Finally, manual reading: the observation questions are displayed independently, the teacher manually reviews, after the subjective questions are revised, the results are stored in the database, and the results are combined with the scores of the corresponding objective questions for statistics.
Specifically, the working principle of the universal exercise book automatic reading method is as follows: when the device is used, firstly, the database stores data, including student UUID information, key information of a training book, answer sheets generated by storage and correction results, namely, student information, test question numbers, answers and teacher custom information are stored in the database, and then, answer sheets are generated and uploaded: generating the answer sheet comprises generating a reserved identifier, generating an answer area, generating a complete answer sheet and a template, uploading the answer sheet comprises answer sheet scanning, answer sheet correcting, obtaining page number information, obtaining student information and obtaining answer contents, namely, the answer sheet can be automatically set through student information, test question numbers, answers and teacher custom information in a database, and after the answer sheet is generated, the answer sheet can be uploaded, and automatic reading is performed: the automatic reading comprises OCR, confusing analysis and automatic correction of answer areas, after the answer sheet is uploaded, the answer area of each question of the student answer sheet picture is subjected to screenshot, the difference between the subjective questions and the objective questions is identified, the automatic correction of objective questions can be realized by utilizing the OCR and the confusing analysis, and finally, the automatic reading is manually carried out: the subjective questions are displayed independently, and the teacher manually reads the subjective questions.
The above description is only of the preferred embodiments of the present invention and is not intended to limit the present invention, but various modifications and variations can be made to the present invention by those skilled in the art. Any modification, equivalent replacement, improvement, etc. made within the spirit and principle of the present invention should be included in the protection scope of the present invention.

Claims (10)

1. The exercise book reading method is characterized by comprising
S1, storing data in a database: firstly, student information, test question numbers, answers and teacher custom information are stored in a database;
s2, generating an answer sheet: the answer sheet can be automatically set through student information, test question numbers, answers and teacher custom information in the database;
s3, uploading an answer sheet: after the answer sheet is generated, the answer sheet can be uploaded;
s4, automatic reading: after uploading answer sheets for answering, the answer area of each question of the student answer sheet picture is subjected to screenshot, the difference between the subjective questions and the objective questions is identified, and the automatic correction of the objective questions is realized by utilizing OCR and confusion-prone analysis;
s5, manual reading: the subjective questions are displayed independently, and the teacher manually reads the subjective questions.

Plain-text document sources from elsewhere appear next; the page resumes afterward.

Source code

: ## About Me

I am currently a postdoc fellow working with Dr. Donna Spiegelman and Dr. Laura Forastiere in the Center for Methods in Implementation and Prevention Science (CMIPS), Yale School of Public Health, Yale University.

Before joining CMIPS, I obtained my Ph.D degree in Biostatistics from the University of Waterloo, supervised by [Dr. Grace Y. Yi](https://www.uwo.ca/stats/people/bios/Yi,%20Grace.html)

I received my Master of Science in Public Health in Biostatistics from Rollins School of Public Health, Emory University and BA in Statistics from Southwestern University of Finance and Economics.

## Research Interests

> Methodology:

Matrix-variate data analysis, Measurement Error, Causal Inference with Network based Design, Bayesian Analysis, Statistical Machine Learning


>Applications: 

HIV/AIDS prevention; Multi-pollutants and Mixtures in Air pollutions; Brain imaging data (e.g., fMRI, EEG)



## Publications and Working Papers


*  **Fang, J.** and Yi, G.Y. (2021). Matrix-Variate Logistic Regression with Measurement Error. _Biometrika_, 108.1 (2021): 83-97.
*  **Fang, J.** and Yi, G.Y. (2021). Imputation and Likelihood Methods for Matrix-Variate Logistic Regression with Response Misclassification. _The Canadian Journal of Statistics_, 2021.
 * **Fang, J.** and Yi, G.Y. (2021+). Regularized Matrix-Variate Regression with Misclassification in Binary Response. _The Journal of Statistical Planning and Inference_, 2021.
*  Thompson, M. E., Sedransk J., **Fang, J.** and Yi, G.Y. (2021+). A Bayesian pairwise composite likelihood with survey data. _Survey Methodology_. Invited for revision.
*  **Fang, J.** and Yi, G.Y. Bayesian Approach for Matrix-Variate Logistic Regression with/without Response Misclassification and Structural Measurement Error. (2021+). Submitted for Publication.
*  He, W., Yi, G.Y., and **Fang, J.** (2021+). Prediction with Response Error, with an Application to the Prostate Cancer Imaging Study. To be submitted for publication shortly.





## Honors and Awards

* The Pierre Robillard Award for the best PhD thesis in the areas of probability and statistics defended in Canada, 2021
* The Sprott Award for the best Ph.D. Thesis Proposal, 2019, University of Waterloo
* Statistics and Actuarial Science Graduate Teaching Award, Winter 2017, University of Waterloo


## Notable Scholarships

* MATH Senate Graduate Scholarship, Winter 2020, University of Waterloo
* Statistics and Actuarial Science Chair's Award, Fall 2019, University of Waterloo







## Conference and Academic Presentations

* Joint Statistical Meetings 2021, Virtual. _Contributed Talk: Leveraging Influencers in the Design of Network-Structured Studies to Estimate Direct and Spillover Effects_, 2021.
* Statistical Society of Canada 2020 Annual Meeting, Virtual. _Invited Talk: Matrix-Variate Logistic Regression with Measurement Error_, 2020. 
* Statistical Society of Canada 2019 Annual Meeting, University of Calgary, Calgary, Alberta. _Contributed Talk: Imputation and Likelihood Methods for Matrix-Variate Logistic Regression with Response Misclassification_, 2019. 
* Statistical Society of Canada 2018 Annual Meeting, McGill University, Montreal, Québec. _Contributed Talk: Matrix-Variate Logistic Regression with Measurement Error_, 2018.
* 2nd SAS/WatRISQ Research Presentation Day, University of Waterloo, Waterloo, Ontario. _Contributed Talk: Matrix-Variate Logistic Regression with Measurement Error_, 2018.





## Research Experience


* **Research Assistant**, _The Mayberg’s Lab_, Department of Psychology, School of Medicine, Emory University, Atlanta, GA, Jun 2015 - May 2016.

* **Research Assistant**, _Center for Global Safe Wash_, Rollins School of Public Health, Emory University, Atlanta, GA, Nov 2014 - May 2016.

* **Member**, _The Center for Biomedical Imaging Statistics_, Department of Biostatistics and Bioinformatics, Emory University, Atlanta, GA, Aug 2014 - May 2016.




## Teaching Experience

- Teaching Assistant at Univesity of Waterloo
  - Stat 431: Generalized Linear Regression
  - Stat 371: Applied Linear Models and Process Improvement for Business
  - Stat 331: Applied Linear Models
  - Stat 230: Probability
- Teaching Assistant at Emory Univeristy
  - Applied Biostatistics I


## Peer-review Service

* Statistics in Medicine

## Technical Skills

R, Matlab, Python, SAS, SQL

2. The method for reading exercise books according to claim 1, wherein in the step S1, the database stores data including information of UUID of the students, key information of the exercise books, answer sheets generated by storing, and correction results stored, the information of UUID of the students corresponds to schools, grades and classes where the students are located, the information identifiers of the students are generated, the uploaded test papers are classified according to the students, and then the reading is automatically arranged, and statistics and analysis are performed on the answer situation of each student, the key information of the exercise books is used for positioning each exercise question in the exercise books, automatically setting the size and automatic correction of the answer area of the answer sheets, the answer sheets generated by storing are used by a teacher at any time, and the correction results stored are used for subsequent checking and statistics of the score situation of each student, the answer situation of each question, and further deep analysis of the knowledge point grasp situation of the students.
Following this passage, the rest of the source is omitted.